DATA UNDER STUDY Block Start
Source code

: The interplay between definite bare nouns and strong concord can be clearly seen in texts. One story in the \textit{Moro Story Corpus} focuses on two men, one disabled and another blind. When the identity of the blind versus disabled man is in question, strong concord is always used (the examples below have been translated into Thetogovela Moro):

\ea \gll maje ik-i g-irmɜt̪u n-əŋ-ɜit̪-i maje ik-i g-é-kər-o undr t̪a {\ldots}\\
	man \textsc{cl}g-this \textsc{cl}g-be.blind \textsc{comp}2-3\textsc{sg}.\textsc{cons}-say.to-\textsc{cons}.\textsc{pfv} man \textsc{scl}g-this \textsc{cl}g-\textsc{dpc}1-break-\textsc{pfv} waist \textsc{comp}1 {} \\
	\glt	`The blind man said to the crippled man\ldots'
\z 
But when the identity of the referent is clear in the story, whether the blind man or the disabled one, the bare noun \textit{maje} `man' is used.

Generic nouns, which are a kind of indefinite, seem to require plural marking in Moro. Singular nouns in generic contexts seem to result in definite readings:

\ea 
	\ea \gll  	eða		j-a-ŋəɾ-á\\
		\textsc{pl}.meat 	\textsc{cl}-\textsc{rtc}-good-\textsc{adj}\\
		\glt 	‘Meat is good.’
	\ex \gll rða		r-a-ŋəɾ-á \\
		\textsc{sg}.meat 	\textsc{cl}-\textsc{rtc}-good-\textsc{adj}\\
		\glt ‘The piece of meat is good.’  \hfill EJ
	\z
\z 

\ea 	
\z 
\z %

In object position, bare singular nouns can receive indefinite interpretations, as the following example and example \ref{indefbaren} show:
DATA UNDER STUDY Block End
WORK REQUIRED
Take the lines above and retype all of them exactly.

TASK SOLUTION
Source code

: The interplay between definite bare nouns and strong concord can be clearly seen in texts. One story in the \textit{Moro Story Corpus} focuses on two men, one disabled and another blind. When the identity of the blind versus disabled man is in question, strong concord is always used (the examples below have been translated into Thetogovela Moro):

\ea \gll maje ik-i g-irmɜt̪u n-əŋ-ɜit̪-i maje ik-i g-é-kər-o undr t̪a {\ldots}\\
	man \textsc{cl}g-this \textsc{cl}g-be.blind \textsc{comp}2-3\textsc{sg}.\textsc{cons}-say.to-\textsc{cons}.\textsc{pfv} man \textsc{scl}g-this \textsc{cl}g-\textsc{dpc}1-break-\textsc{pfv} waist \textsc{comp}1 {} \\
	\glt	`The blind man said to the crippled man\ldots'
\z 
But when the identity of the referent is clear in the story, whether the blind man or the disabled one, the bare noun \textit{maje} `man' is used.

Generic nouns, which are a kind of indefinite, seem to require plural marking in Moro. Singular nouns in generic contexts seem to result in definite readings:

\ea 
	\ea \gll  	eða		j-a-ŋəɾ-á\\
		\textsc{pl}.meat 	\textsc{cl}-\textsc{rtc}-good-\textsc{adj}\\
		\glt 	‘Meat is good.’
	\ex \gll rða		r-a-ŋəɾ-á \\
		\textsc{sg}.meat 	\textsc{cl}-\textsc{rtc}-good-\textsc{adj}\\
		\glt ‘The piece of meat is good.’  \hfill EJ
	\z
\z 

\ea 	
\z 
\z %

In object position, bare singular nouns can receive indefinite interpretations, as the following example and example \ref{indefbaren} show:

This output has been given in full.